Salah satu rangkaian festival literasi 2022 adalah peluncuran buku berjudul Merawat Tradisi: Merekam Jejak Budaya Osing-Kemiren karya 10 penulis asal Sekarkijang dan Desa Kemiren.
“Buku buah kolaborasi antara BI Jember, Pemkab Banyuwangi, dan Perpusnas Press ini menjadi ajang mengenalkan, mengembangkan pariwisata berbasis adat dan budaya, serta merawat budaya tradisi masyarakat Osing di Desa Kemiren,” tutur Kepala Kpw BI Jember Yukon Afrinaldo dalam sambutannya.
Festival Literasi 2022 merupakan kegiatan buah kolaborasi Pemkab Banyuwangi, KPw Bank Indonesia (BI) Jember, dan Perpusnas Press dalam rangka pengembangan pariwisata berbasis adat dan budaya Osing-Kemiren.
Lebih lanjut, ia mengatakan ini menjadi salah satu upaya mempercepat pemulihan pariwisata berbasis adat pasca pandemi Covid-19.
“Mengembangkan pariwisata berbasis budaya tanpa menghilangkan nilai-nilai budaya menjadi tujuan kami. Buku ini juga dapat menjadi sumber pengetahuan dan informasi bagi pelaku usaha dan pariwisata dalam pengembangan Iebih Ianjut produk dan program wisata di daerahnya,” lanjutnya.
Bupati Banyuwangi Ipuk Fiestiandani mengapresiasi kolaborasi peluncuran buku ini. Dalam sambutannya, Ipuk menuturkan bahwa nilai-nilai budaya luhur masyarakat Osing-Kemiren menunjukkan kekayaan kebudayaan bangsa Indonesia yang harus terus dilestarikan.
“Kebudayaan dan kesenian memang telah menjadi jati diri dan identitas masyarakat Banyuwangi. Kekayaan budaya ini harus terus dilestarikan agar nilai-nilainya tidak luntur. Buku yang dihasilkan ini bisa menjadi alternatif melestarikan kekayaan budaya Osing-Kemiren dan mengembangkan pariwisata berbasis adat dan budaya yang diusung Desa Kemiren,” ujar Ipuk.
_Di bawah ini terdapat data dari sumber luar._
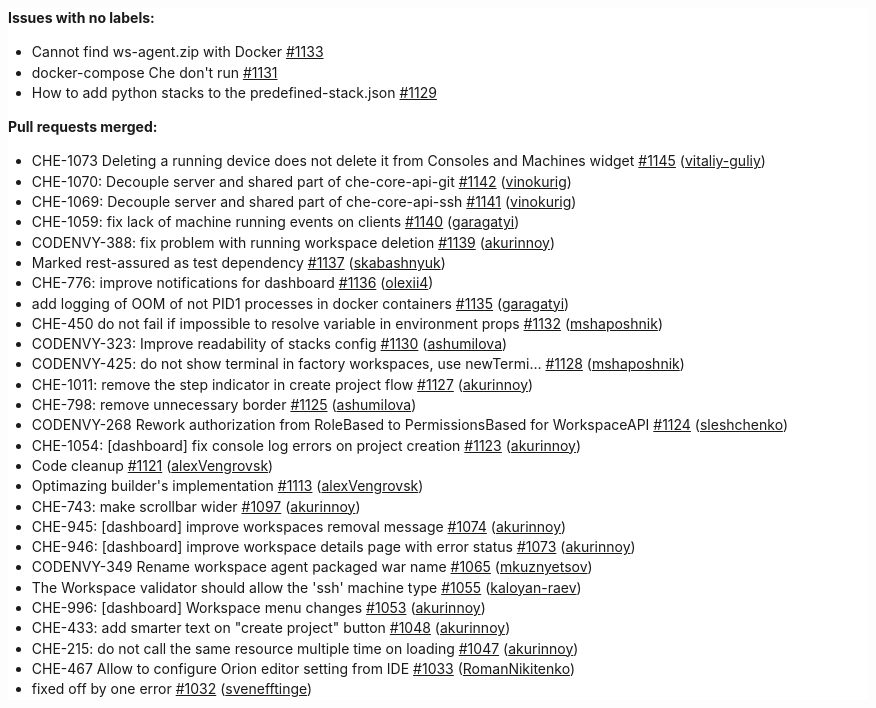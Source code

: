 **Issues with no labels:**

- Cannot find ws-agent.zip with Docker [\#1133](https://github.com/eclipse/che/issues/1133)
- docker-compose Che don't run [\#1131](https://github.com/eclipse/che/issues/1131)
- How to add python stacks to the predefined-stack.json [\#1129](https://github.com/eclipse/che/issues/1129)

**Pull requests merged:**

- CHE-1073 Deleting a running device does not delete it from Consoles and Machines widget [\#1145](https://github.com/eclipse/che/pull/1145) ([vitaliy-guliy](https://github.com/vitaliy-guliy))
- CHE-1070: Decouple server and shared part of che-core-api-git [\#1142](https://github.com/eclipse/che/pull/1142) ([vinokurig](https://github.com/vinokurig))
- CHE-1069: Decouple server and shared part of che-core-api-ssh [\#1141](https://github.com/eclipse/che/pull/1141) ([vinokurig](https://github.com/vinokurig))
- CHE-1059: fix lack of machine running events on clients [\#1140](https://github.com/eclipse/che/pull/1140) ([garagatyi](https://github.com/garagatyi))
- CODENVY-388: fix problem with running workspace deletion [\#1139](https://github.com/eclipse/che/pull/1139) ([akurinnoy](https://github.com/akurinnoy))
- Marked rest-assured as test dependency [\#1137](https://github.com/eclipse/che/pull/1137) ([skabashnyuk](https://github.com/skabashnyuk))
- CHE-776: improve notifications for dashboard [\#1136](https://github.com/eclipse/che/pull/1136) ([olexii4](https://github.com/olexii4))
- add logging of OOM of not PID1 processes in docker containers [\#1135](https://github.com/eclipse/che/pull/1135) ([garagatyi](https://github.com/garagatyi))
- CHE-450 do not fail if impossible to resolve variable in environment props [\#1132](https://github.com/eclipse/che/pull/1132) ([mshaposhnik](https://github.com/mshaposhnik))
- CODENVY-323: Improve readability of stacks config [\#1130](https://github.com/eclipse/che/pull/1130) ([ashumilova](https://github.com/ashumilova))
- CODENVY-425: do not show terminal in factory workspaces, use newTermi… [\#1128](https://github.com/eclipse/che/pull/1128) ([mshaposhnik](https://github.com/mshaposhnik))
- CHE-1011: remove the step indicator in create project flow [\#1127](https://github.com/eclipse/che/pull/1127) ([akurinnoy](https://github.com/akurinnoy))
- CHE-798: remove unnecessary border [\#1125](https://github.com/eclipse/che/pull/1125) ([ashumilova](https://github.com/ashumilova))
- CODENVY-268 Rework authorization from RoleBased to PermissionsBased for WorkspaceAPI [\#1124](https://github.com/eclipse/che/pull/1124) ([sleshchenko](https://github.com/sleshchenko))
- CHE-1054: \[dashboard\] fix console log errors on project creation [\#1123](https://github.com/eclipse/che/pull/1123) ([akurinnoy](https://github.com/akurinnoy))
- Code cleanup [\#1121](https://github.com/eclipse/che/pull/1121) ([alexVengrovsk](https://github.com/alexVengrovsk))
- Optimazing builder's implementation [\#1113](https://github.com/eclipse/che/pull/1113) ([alexVengrovsk](https://github.com/alexVengrovsk))
- CHE-743: make scrollbar wider [\#1097](https://github.com/eclipse/che/pull/1097) ([akurinnoy](https://github.com/akurinnoy))
- CHE-945: \[dashboard\] improve workspaces removal message [\#1074](https://github.com/eclipse/che/pull/1074) ([akurinnoy](https://github.com/akurinnoy))
- CHE-946: \[dashboard\] improve workspace details page with error status [\#1073](https://github.com/eclipse/che/pull/1073) ([akurinnoy](https://github.com/akurinnoy))
- CODENVY-349 Rename workspace agent packaged war name [\#1065](https://github.com/eclipse/che/pull/1065) ([mkuznyetsov](https://github.com/mkuznyetsov))
- The Workspace validator should allow the 'ssh' machine type [\#1055](https://github.com/eclipse/che/pull/1055) ([kaloyan-raev](https://github.com/kaloyan-raev))
- CHE-996: \[dashboard\] Workspace menu changes [\#1053](https://github.com/eclipse/che/pull/1053) ([akurinnoy](https://github.com/akurinnoy))
- CHE-433: add smarter text on "create project" button [\#1048](https://github.com/eclipse/che/pull/1048) ([akurinnoy](https://github.com/akurinnoy))
- CHE-215: do not call the same resource multiple time on loading [\#1047](https://github.com/eclipse/che/pull/1047) ([akurinnoy](https://github.com/akurinnoy))
- CHE-467 Allow to configure Orion editor setting from IDE [\#1033](https://github.com/eclipse/che/pull/1033) ([RomanNikitenko](https://github.com/RomanNikitenko))
- fixed off by one error [\#1032](https://github.com/eclipse/che/pull/1032) ([svenefftinge](https://github.com/svenefftinge))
Hadir sebagai narasumber talkshow bersama tokoh adat Baduy, Panglipuran Bali, Osing-Kemiren, dan Kampung Naga, antropolog kebudayaan UGM Pande Made turut mengapresiasi inisiatif dan kolaborasi ini.
Menurutnya, pengembangan pariwisata berbasis budaya tidaklah sama dengan mengomersilkan budaya. Justru sebaliknya, nilai-nilai budaya yang dihayati masyarakat Osing-Kemiren dapat menjadi alternatif pengetahuan bagi wisatawan.
“Artinya kebudayaan tidak dijual untuk kepentingan pariwisata, justru nilai-nilai budaya itu dilakukan seperti biasa sehingga wisawatan yang hadir bisa turut melihat dan menghayati nilai dan pengetahuan itu. Menunjukkan bahwa kekayaan local wisdom bangsa kita menjadi alternatif solusi berbagai tantangan yang dihadapi masyarakat global saat ini,” terang Pande Made.